Disability News Service reported last year how Buxton had been told that AtW would only provide him with enough support to pay for interpreters three days every week.
He began his full-time job in London in May, and was immediately hit by the cap, which was introduced for new AtW claimants in 2015 and is due to affect existing claimants from April this year.
Less than three months ago, the government launched its 10-year work, health and disability strategy, which aims to increase the number of disabled people in work by one million by 2027.
But campaigners believe that the AtW cap, which currently limits the annual support that individuals can be awarded under the scheme to £42,100 a year, has had a disproportionate impact on the job and career prospects of Deaf BSL-users and disabled people with high support needs.
They say it places them at a disadvantage in the workplace, effectively removing employment support from those with the most complex needs and placing them at a disadvantage when trying to get into, stay in and get on in paid work.

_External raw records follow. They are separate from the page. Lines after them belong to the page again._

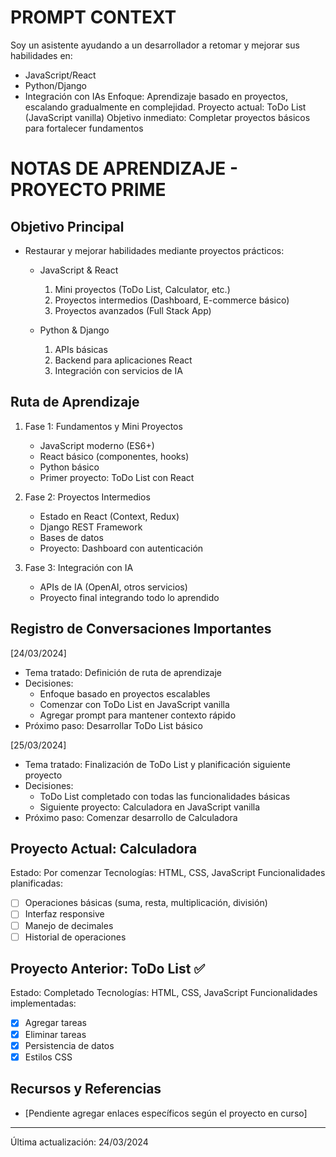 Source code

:# PROMPT CONTEXT
Soy un asistente ayudando a un desarrollador a retomar y mejorar sus habilidades en:
- JavaScript/React
- Python/Django
- Integración con IAs
Enfoque: Aprendizaje basado en proyectos, escalando gradualmente en complejidad.
Proyecto actual: ToDo List (JavaScript vanilla)
Objetivo inmediato: Completar proyectos básicos para fortalecer fundamentos

# NOTAS DE APRENDIZAJE - PROYECTO PRIME

## Objetivo Principal
- Restaurar y mejorar habilidades mediante proyectos prácticos:
  - JavaScript & React
    1. Mini proyectos (ToDo List, Calculator, etc.)
    2. Proyectos intermedios (Dashboard, E-commerce básico)
    3. Proyectos avanzados (Full Stack App)
  
  - Python & Django
    1. APIs básicas
    2. Backend para aplicaciones React
    3. Integración con servicios de IA

## Ruta de Aprendizaje
1. Fase 1: Fundamentos y Mini Proyectos
   - JavaScript moderno (ES6+)
   - React básico (componentes, hooks)
   - Python básico
   - Primer proyecto: ToDo List con React

2. Fase 2: Proyectos Intermedios
   - Estado en React (Context, Redux)
   - Django REST Framework
   - Bases de datos
   - Proyecto: Dashboard con autenticación

3. Fase 3: Integración con IA
   - APIs de IA (OpenAI, otros servicios)
   - Proyecto final integrando todo lo aprendido

## Registro de Conversaciones Importantes
[24/03/2024]
- Tema tratado: Definición de ruta de aprendizaje
- Decisiones: 
  * Enfoque basado en proyectos escalables
  * Comenzar con ToDo List en JavaScript vanilla
  * Agregar prompt para mantener contexto rápido
- Próximo paso: Desarrollar ToDo List básico

[25/03/2024]
- Tema tratado: Finalización de ToDo List y planificación siguiente proyecto
- Decisiones:
  * ToDo List completado con todas las funcionalidades básicas
  * Siguiente proyecto: Calculadora en JavaScript vanilla
- Próximo paso: Comenzar desarrollo de Calculadora

## Proyecto Actual: Calculadora
Estado: Por comenzar
Tecnologías: HTML, CSS, JavaScript
Funcionalidades planificadas:
- [ ] Operaciones básicas (suma, resta, multiplicación, división)
- [ ] Interfaz responsive
- [ ] Manejo de decimales
- [ ] Historial de operaciones

## Proyecto Anterior: ToDo List ✅
Estado: Completado
Tecnologías: HTML, CSS, JavaScript
Funcionalidades implementadas:
- [X] Agregar tareas
- [X] Eliminar tareas
- [X] Persistencia de datos
- [X] Estilos CSS

## Recursos y Referencias 
- [Pendiente agregar enlaces específicos según el proyecto en curso]

---
Última actualización: 24/03/2024
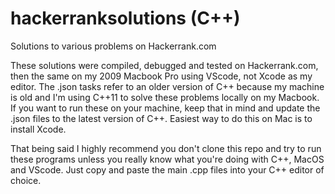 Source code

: # hackerranksolutions (C++)
Solutions to various problems on Hackerrank.com

These solutions were compiled, debugged and tested on Hackerrank.com, then the same on my 2009 Macbook Pro using VScode, not Xcode as my editor. 
The .json tasks refer to an older version of C++ because my machine is old and I'm using C++11 to solve these problems locally on my Macbook. 
If you want to run these on your machine, keep that in mind and update the .json files to the latest version of C++. Easiest 
way to do this on Mac is to install Xcode.

That being said I highly recommend you don't clone this repo and try to run these programs unless you really know what you're doing with C++, MacOS and VScode. Just copy and paste the main .cpp files into your C++ editor of choice.
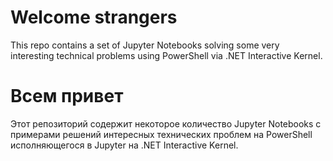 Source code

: # Welcome strangers

This repo contains a set of Jupyter Notebooks solving some very interesting technical problems using PowerShell via .NET Interactive Kernel.

# Всем привет

Этот репозиторий содержит некоторое количество Jupyter Notebooks с примерами решений интересных технических проблем на PowerShell исполняющегося в Jupyter на .NET Interactive Kernel. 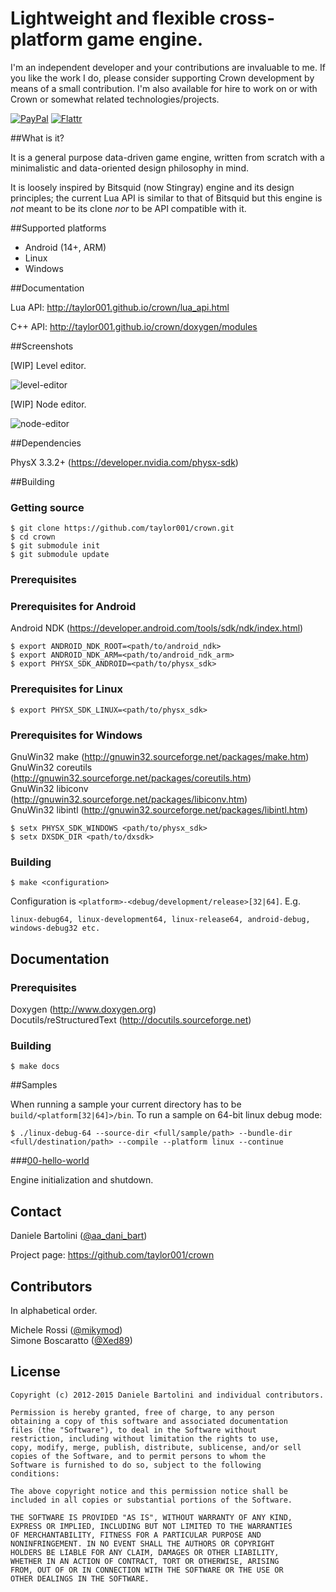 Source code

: Lightweight and flexible cross-platform game engine.
=====

I'm an independent developer and your contributions are invaluable to me. If you like the work I do, please consider supporting Crown development by means of a small contribution. I'm also available for hire to work on or with Crown or somewhat related technologies/projects.

[![PayPal](https://www.paypalobjects.com/en_US/i/btn/btn_donate_LG.gif)](https://www.paypal.com/cgi-bin/webscr?cmd=_s-xclick&hosted_button_id=6FQMPUQQ8KQKW)
[![Flattr](http://api.flattr.com/button/flattr-badge-large.png)](https://flattr.com/thing/4945485/Crown)

##What is it?

It is a general purpose data-driven game engine, written from scratch with a minimalistic and data-oriented design philosophy in mind.

It is loosely inspired by Bitsquid (now Stingray) engine and its design principles; the current Lua API is similar to that of Bitsquid but this engine is *not* meant to be its clone *nor* to be API compatible with it.

##Supported platforms

 * Android (14+, ARM)
 * Linux
 * Windows

##Documentation

Lua API: http://taylor001.github.io/crown/lua_api.html

C++ API: http://taylor001.github.io/crown/doxygen/modules

##Screenshots

[WIP] Level editor.

![level-editor](https://raw.githubusercontent.com/taylor001/crown/master/docs/shots/level-editor.png)

[WIP] Node editor.

![node-editor](https://raw.githubusercontent.com/taylor001/crown/master/docs/shots/node-editor.png)

##Dependencies

PhysX 3.3.2+ (https://developer.nvidia.com/physx-sdk)

##Building

### Getting source

	$ git clone https://github.com/taylor001/crown.git
	$ cd crown
	$ git submodule init
	$ git submodule update

### Prerequisites

### Prerequisites for Android

Android NDK (https://developer.android.com/tools/sdk/ndk/index.html)

	$ export ANDROID_NDK_ROOT=<path/to/android_ndk>
	$ export ANDROID_NDK_ARM=<path/to/android_ndk_arm>
	$ export PHYSX_SDK_ANDROID=<path/to/physx_sdk>
	
### Prerequisites for Linux

	$ export PHYSX_SDK_LINUX=<path/to/physx_sdk>

### Prerequisites for Windows

GnuWin32 make (http://gnuwin32.sourceforge.net/packages/make.htm)  
GnuWin32 coreutils (http://gnuwin32.sourceforge.net/packages/coreutils.htm)  
GnuWin32 libiconv (http://gnuwin32.sourceforge.net/packages/libiconv.htm)  
GnuWin32 libintl (http://gnuwin32.sourceforge.net/packages/libintl.htm)

	$ setx PHYSX_SDK_WINDOWS <path/to/physx_sdk>
	$ setx DXSDK_DIR <path/to/dxsdk>
	
### Building

	$ make <configuration>
	
Configuration is `<platform>-<debug/development/release>[32|64]`. E.g.

	linux-debug64, linux-development64, linux-release64, android-debug, windows-debug32 etc.
## Documentation
### Prerequisites

Doxygen (http://www.doxygen.org)  
Docutils/reStructuredText (http://docutils.sourceforge.net)

### Building

	$ make docs
	
##Samples

When running a sample your current directory has to be `build/<platform[32|64]>/bin`.
To run a sample on 64-bit linux debug mode:

	$ ./linux-debug-64 --source-dir <full/sample/path> --bundle-dir <full/destination/path> --compile --platform linux --continue

###[00-hello-world](https://github.com/taylor001/crown/tree/master/samples/00-hello-world)

Engine initialization and shutdown.

Contact
-------

Daniele Bartolini ([@aa_dani_bart](https://twitter.com/aa_dani_bart))

Project page: https://github.com/taylor001/crown

Contributors
------------

In alphabetical order.

Michele Rossi ([@mikymod](https://github.com/mikymod))  
Simone Boscaratto ([@Xed89](https://github.com/Xed89))

License
-------

	Copyright (c) 2012-2015 Daniele Bartolini and individual contributors.

	Permission is hereby granted, free of charge, to any person
	obtaining a copy of this software and associated documentation
	files (the "Software"), to deal in the Software without
	restriction, including without limitation the rights to use,
	copy, modify, merge, publish, distribute, sublicense, and/or sell
	copies of the Software, and to permit persons to whom the
	Software is furnished to do so, subject to the following
	conditions:

	The above copyright notice and this permission notice shall be
	included in all copies or substantial portions of the Software.

	THE SOFTWARE IS PROVIDED "AS IS", WITHOUT WARRANTY OF ANY KIND,
	EXPRESS OR IMPLIED, INCLUDING BUT NOT LIMITED TO THE WARRANTIES
	OF MERCHANTABILITY, FITNESS FOR A PARTICULAR PURPOSE AND
	NONINFRINGEMENT. IN NO EVENT SHALL THE AUTHORS OR COPYRIGHT
	HOLDERS BE LIABLE FOR ANY CLAIM, DAMAGES OR OTHER LIABILITY,
	WHETHER IN AN ACTION OF CONTRACT, TORT OR OTHERWISE, ARISING
	FROM, OUT OF OR IN CONNECTION WITH THE SOFTWARE OR THE USE OR
	OTHER DEALINGS IN THE SOFTWARE.
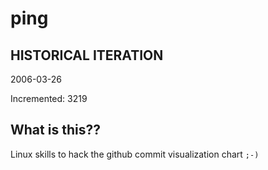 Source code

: # ping

## HISTORICAL ITERATION
2006-03-26

Incremented: 3219

## What is this?? 
Linux skills to hack the github commit visualization chart `;-)`
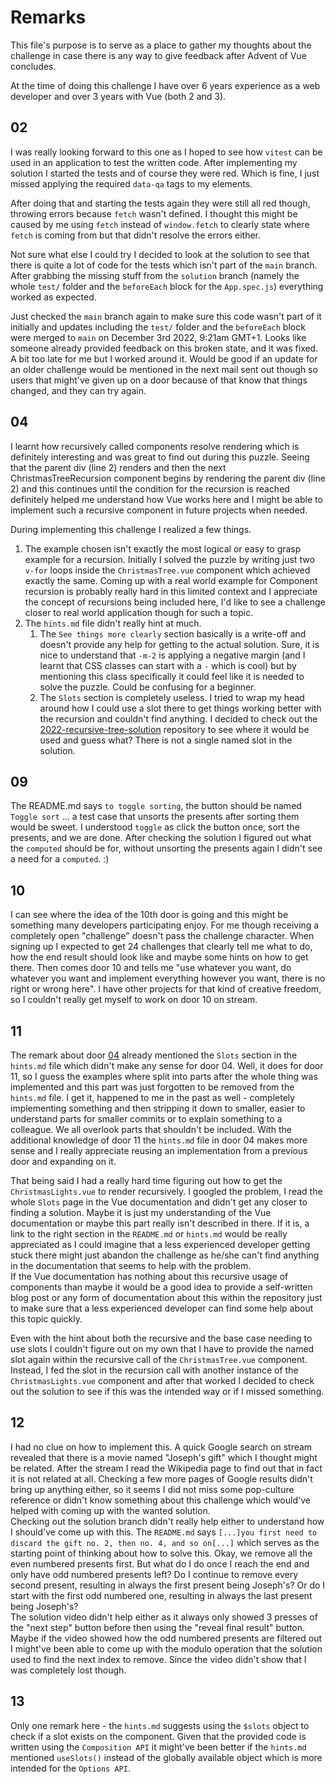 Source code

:# Remarks

This file's purpose is to serve as a place to gather my thoughts about the challenge in case there is any way to give feedback after Advent of Vue concludes.

At the time of doing this challenge I have over 6 years experience as a web developer and over 3 years with Vue (both 2 and 3).

## 02

I was really looking forward to this one as I hoped to see how `vitest` can be used in an application to test the written code. After implementing my solution I started the tests and of course they were red. Which is fine, I just missed applying the required `data-qa` tags to my elements.

After doing that and starting the tests again they were still all red though, throwing errors because `fetch` wasn't defined. I thought this might be caused by me using `fetch` instead of `window.fetch` to clearly state where `fetch` is coming from but that didn't resolve the errors either.

Not sure what else I could try I decided to look at the solution to see that there is quite a lot of code for the tests which isn't part of the `main` branch. After grabbing the missing stuff from the `solution` branch (namely the whole `test/` folder and the `beforeEach` block for the `App.spec.js`) everything worked as expected.

Just checked the `main` branch again to make sure this code wasn't part of it initially and updates including the `test/` folder and the `beforeEach` block were merged to `main` on December 3rd 2022, 9:21am GMT+1. Looks like someone already provided feedback on this broken state, and it was fixed. A bit too late for me but I worked around it. Would be good if an update for an older challenge would be mentioned in the next mail sent out though so users that might've given up on a door because of that know that things changed, and they can try again.

## 04

I learnt how recursively called components resolve rendering which is definitely interesting and was great to find out during this puzzle.
Seeing that the parent div (line 2) renders and then the next ChristmasTreeRecursion component begins by rendering the parent div (line 2)
and this continues until the condition for the recursion is reached definitely helped me understand how Vue works here and I might be able
to implement such a recursive component in future projects when needed.


During implementing this challenge I realized a few things.

1. The example chosen isn't exactly the most logical or easy to grasp example for a recursion. Initially I solved the puzzle by writing just two `v-for` loops inside the `ChristmasTree.vue` component which achieved exactly the same. Coming up with a real world example for Component recursion is probably really hard in this limited context and I appreciate the concept of recursions being included here, I'd like to see a challenge closer to real world application though for such a topic.
2. The `hints.md` file didn't really hint at much.
   1. The `See things more clearly` section basically is a write-off and doesn't provide any help for getting to the actual solution. Sure, it is nice to understand that `-m-2` is applying a negative margin (and I learnt that CSS classes can start with a `-` which is cool) but by mentioning this class specifically it could feel like it is needed to solve the puzzle. Could be confusing for a beginner.
   2. The `Slots` section is completely useless. I tried to wrap my head around how I could use a slot there to get things working better with the recursion and couldn't find anything. I decided to check out the [2022-recursive-tree-solution](https://github.com/Advent-Of-Vue/2022-recursive-tree-solution/blob/main/src/ChristmasTree.vue) repository to see where it would be used and guess what? There is not a single named slot in the solution.

## 09

The README.md says `to toggle sorting`, the button should be named `Toggle sort` ... a test case that unsorts the presents after sorting them would be sweet. I understood `toggle` as click the button once, sort the presents, and we are done. After checking the solution I figured out what the `computed` should be for, without unsorting the presents again I didn't see a need for a `computed`. :)

## 10

I can see where the idea of the 10th door is going and this might be something many developers participating enjoy. For me though receiving a completely open "challenge" doesn't pass the challenge character. When signing up I expected to get 24 challenges that clearly tell me what to do, how the end result should look like and maybe some hints on how to get there. Then comes door 10 and tells me "use whatever you want, do whatever you want and implement everything however you want, there is no right or wrong here". I have other projects for that kind of creative freedom, so I couldn't really get myself to work on door 10 on stream.

## 11

The remark about door [04](#04) already mentioned the `Slots` section in the `hints.md` file which didn't make any sense for door 04. Well, it does for door 11, so I guess the examples where split into parts after the whole thing was implemented and this part was just forgotten to be removed from the `hints.md` file. I get it, happened to me in the past as well - completely implementing something and then stripping it down to smaller, easier to understand parts for smaller commits or to explain something to a colleague. We all overlook parts that shouldn't be included. With the additional knowledge of door 11 the `hints.md` file in door 04 makes more sense and I really appreciate reusing an implementation from a previous door and expanding on it.

That being said I had a really hard time figuring out how to get the `ChristmasLights.vue` to render recursively. I googled the problem, I read the whole `Slots` page in the Vue documentation and didn't get any closer to finding a solution. Maybe it is just my understanding of the Vue documentation or maybe this part really isn't described in there. If it is, a link to the right section in the `README.md` or `hints.md` would be really appreciated as I could imagine that a less experienced developer getting stuck there might just abandon the challenge as he/she can't find anything in the documentation that seems to help with the problem.  
If the Vue documentation has nothing about this recursive usage of components than maybe it would be a good idea to provide a self-written blog post or any form of documentation about this within the repository just to make sure that a less experienced developer can find some help about this topic quickly.

Even with the hint about both the recursive and the base case needing to use slots I couldn't figure out on my own that I have to provide the named slot again within the recursive call of the `ChristmasTree.vue` component. Instead, I fed the slot in the recursion call with another instance of the `ChristmasLights.vue` component and after that worked I decided to check out the solution to see if this was the intended way or if I missed something.

## 12

I had no clue on how to implement this. A quick Google search on stream revealed that there is a movie named "Joseph's gift" which I thought might be related. After the stream I read the Wikipedia page to find out that in fact it is not related at all. Checking a few more pages of Google results didn't bring up anything either, so it seems I did not miss some pop-culture reference or didn't know something about this challenge which would've helped with coming up with the wanted solution.  
Checking out the solution branch didn't really help either to understand how I should've come up with this. The `README.md` says `[...]you first need to discard the gift no. 2, then no. 4, and so on[...]` which serves as the starting point of thinking about how to solve this. Okay, we remove all the even numbered presents first. But what do I do once I reach the end and only have odd numbered presents left? Do I continue to remove every second present, resulting in always the first present being Joseph's? Or do I start with the first odd numbered one, resulting in always the last present being Joseph's?  
The solution video didn't help either as it always only showed 3 presses of the "next step" button before then using the "reveal final result" button. Maybe if the video showed how the odd numbered presents are filtered out I might've been able to come up with the modulo operation that the solution used to find the next index to remove. Since the video didn't show that I was completely lost though.

## 13

Only one remark here - the `hints.md` suggests using the `$slots` object to check if a slot exists on the component. Given that the provided code is written using the `Composition API` it might've been better if the `hints.md` mentioned `useSlots()` instead of the globally available object which is more intended for the `Options API`.
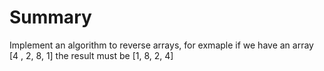 # Summary
Implement an algorithm to reverse arrays, for exmaple if we have an array [4 , 2, 8, 1] the result must be [1, 8, 2, 4]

Buxton said: “As a chief executive, it cannot be right that my career is impacted by limiting my language and communication needs because I am Deaf and use BSL.
“There is some way to go yet but the support from the Equality and Human Rights Commission and my legal team are signs that this is a case which could challenge and change existing practices, decisions and future provision.”
Buxton’s case is being supported by Inclusion London’s Disability Justice Project, and the StopChanges2AtW campaign.
Ellen Clifford, Inclusion London’s campaigns and policy manager, said: “We’re pleased that permission for judicial review has been granted as we see the cap as clear discrimination, effectively barring people with certain impairments from the same employment opportunities as others.
“We hope that the case will be heard as soon as possible because Deaf and disabled people are already suffering under the impact of the cap, with Access to Work writing to ask to meet with employers to look at what aspects of a person’s job can be taken away to meet the reductions in support.
“However, the cap is only one aspect of the many current failings with Access to Work.
“Limits to individual awards, hostile questioning by advisors, and financial and administrative errors on an alarming scale are all adversely impacting on thousands of Deaf and disabled people and the interpreters and personal assistants we employ on a daily basis.
“It’s a scandal that would have received much more attention had the government not at the same time been denying disabled people’s basic human rights through benefit cuts and the social care crisis.”
Buxton’s solicitor, Anne-Marie Jolly, from Deighton Pierce Glynn, said: “Mr Buxton’s claim makes the case that the Access to Work cap discriminates against Deaf and disabled people and fails to take account of the impact on them of such a regressive move.
“The cap perversely impacts on those with the most demanding jobs and highest support needs, the overwhelming majority of whom are Deaf BSL-users, preventing them and their employers or businesses from reaching their fullest potential.”
Research commissioned by Inclusion London, and published in October, described AtW as “a cornerstone of the movement for equality and civil rights for Deaf and disabled people in the UK” but found that the future of the AtW scheme was in jeopardy because of “bureaucratic incompetence” and a cost-cutting drive to reduce people’s support packages.
DWP said it could not comment on an ongoing legal case.